++++ PROVIDED DATA

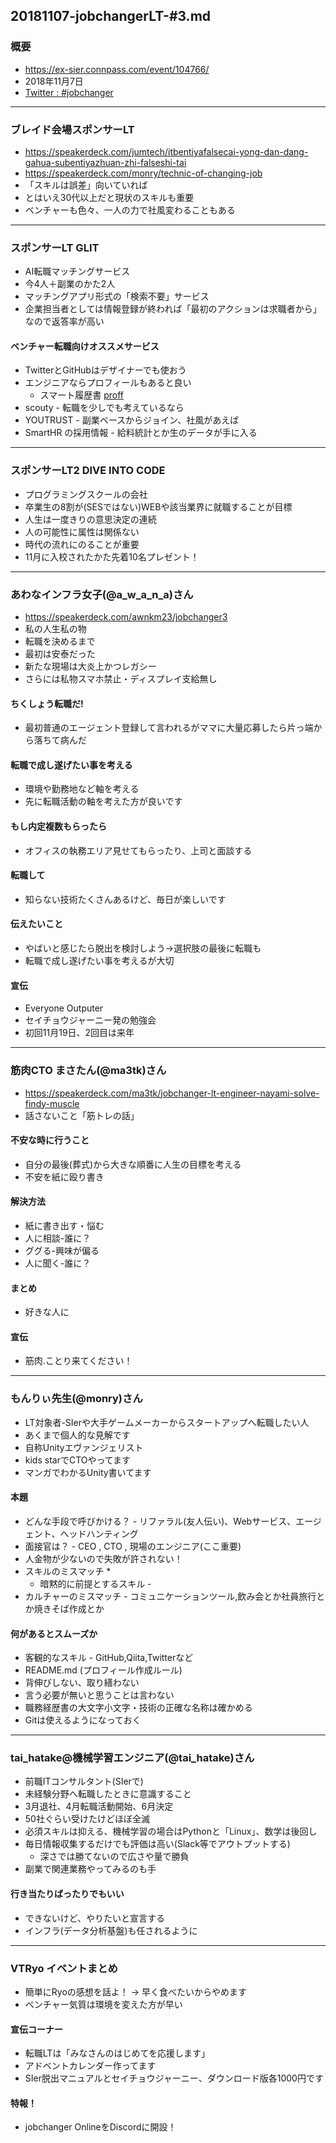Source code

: 20181107-jobchangerLT-#3.md
-----

### 概要

* https://ex-sier.connpass.com/event/104766/
* 2018年11月7日
* [Twitter : #jobchanger](https://twitter.com/search?q=%23jobchanger)

-----

### ブレイド会場スポンサーLT

* https://speakerdeck.com/jumtech/itbentiyafalsecai-yong-dan-dang-gahua-subentiyazhuan-zhi-falseshi-tai
* https://speakerdeck.com/monry/technic-of-changing-job
* 「スキルは誤差」向いていれば
* とはいえ30代以上だと現状のスキルも重要
* ベンチャーも色々、一人の力で社風変わることもある

-----

### スポンサーLT GLIT

* AI転職マッチングサービス
* 今4人＋副業のかた2人
* マッチングアプリ形式の「検索不要」サービス
* 企業担当者としては情報登録が終われば「最初のアクションは求職者から」なので返答率が高い

#### ベンチャー転職向けオススメサービス

* TwitterとGitHubはデザイナーでも使おう
* エンジニアならプロフィールもあると良い
  * スマート履歴書 [proff](https://proff.io/)
* scouty - 転職を少しでも考えているなら
* YOUTRUST - 副業ベースからジョイン、社風があえば
* SmartHR の採用情報 - 給料統計とか生のデータが手に入る

-----

### スポンサーLT2 DIVE INTO CODE

* プログラミングスクールの会社
* 卒業生の8割が(SESではない)WEBや該当業界に就職することが目標
* 人生は一度きりの意思決定の連続
* 人の可能性に属性は関係ない
* 時代の流れにのることが重要
* 11月に入校されたかた先着10名プレゼント！

-----

### あわな️インフラ女子(@a_w_a_n_a)さん

* https://speakerdeck.com/awnkm23/jobchanger3
* 私の人生私の物
* 転職を決めるまで
* 最初は安泰だった
* 新たな現場は大炎上かつレガシー
* さらには私物スマホ禁止・ディスプレイ支給無し

#### ちくしょう転職だ!

* 最初普通のエージェント登録して言われるがママに大量応募したら片っ端から落ちて病んだ

#### 転職で成し遂げたい事を考える

* 環境や勤務地など軸を考える
* 先に転職活動の軸を考えた方が良いです

#### もし内定複数もらったら

* オフィスの執務エリア見せてもらったり、上司と面談する

#### 転職して

* 知らない技術たくさんあるけど、毎日が楽しいです

#### 伝えたいこと

* やばいと感じたら脱出を検討しよう→選択肢の最後に転職も
* 転職で成し遂げたい事を考えるが大切

#### 宣伝

* Everyone Outputer
* セイチョウジャーニー発の勉強会
* 初回11月19日、2回目は来年

-----

### 筋肉CTO まさたん(@ma3tk)さん

* https://speakerdeck.com/ma3tk/jobchanger-lt-engineer-nayami-solve-findy-muscle
* 話さないこと「筋トレの話」

#### 不安な時に行うこと

* 自分の最後(葬式)から大きな順番に人生の目標を考える
* 不安を紙に殴り書き

#### 解決方法

* 紙に書き出す・悩む
* 人に相談-誰に？
* ググる-興味が偏る
* 人に聞く-誰に？

#### まとめ

* 好きな人に

#### 宣伝

* 筋肉.ことり来てください！

-----

### もんりぃ先生(@monry)さん

* LT対象者-SIerや大手ゲームメーカーからスタートアップへ転職したい人
* あくまで個人的な見解です
* 自称Unityエヴァンジェリスト
* kids starでCTOやってます
* マンガでわかるUnity書いてます

#### 本題

* どんな手段で呼びかける？ - リファラル(友人伝い)、Webサービス、エージェント、ヘッドハンティング
* 面接官は？ - CEO , CTO , 現場のエンジニア(ここ重要)
* 人金物が少ないので失敗が許されない！
* スキルのミスマッチ
  *
  * 暗黙的に前提とするスキル -
* カルチャーのミスマッチ - コミュニケーションツール,飲み会とか社員旅行とか焼きそば作成とか

#### 何があるとスムーズか

* 客観的なスキル - GitHub,Qiita,Twitterなど
* README.md (プロフィール作成ルール)
* 背伸びしない、取り繕わない
* 言う必要が無いと思うことは言わない
* 職務経歴書の大文字小文字・技術の正確な名称は確かめる
* Gitは使えるようになっておく

-----

### tai_hatake@機械学習エンジニア(@tai_hatake)さん

* 前職ITコンサルタント(SIerで)
* 未経験分野へ転職したときに意識すること
* 3月退社、4月転職活動開始、6月決定
* 50社ぐらい受けたけどほぼ全滅
* 必須スキルは抑える、機械学習の場合はPythonと「Linux」、数学は後回し
* 毎日情報収集するだけでも評価は高い(Slack等でアウトプットする)
  * 深さでは勝てないので広さや量で勝負
* 副業で関連業務やってみるのも手

#### 行き当たりばったりでもいい

* できないけど、やりたいと宣言する
* インフラ(データ分析基盤)も任されるように

-----

### VTRyo イベントまとめ

* 簡単にRyoの感想を話よ！ → 早く食べたいからやめます
* ベンチャー気質は環境を変えた方が早い

#### 宣伝コーナー

* 転職LTは「みなさんのはじめてを応援します」
* アドベントカレンダー作ってます
* SIer脱出マニュアルとセイチョウジャーニー、ダウンロード版各1000円です

#### 特報！

* jobchanger OnlineをDiscordに開設！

++++++++

# THE TASK
From the entries above, pull out each line that includes "https".

# REPLY
* https://ex-sier.connpass.com/event/104766/
* [Twitter : #jobchanger](https://twitter.com/search?q=%23jobchanger)
* https://speakerdeck.com/jumtech/itbentiyafalsecai-yong-dan-dang-gahua-subentiyazhuan-zhi-falseshi-tai
* https://speakerdeck.com/monry/technic-of-changing-job
  * スマート履歴書 [proff](https://proff.io/)
* https://speakerdeck.com/awnkm23/jobchanger3
* https://speakerdeck.com/ma3tk/jobchanger-lt-engineer-nayami-solve-findy-muscle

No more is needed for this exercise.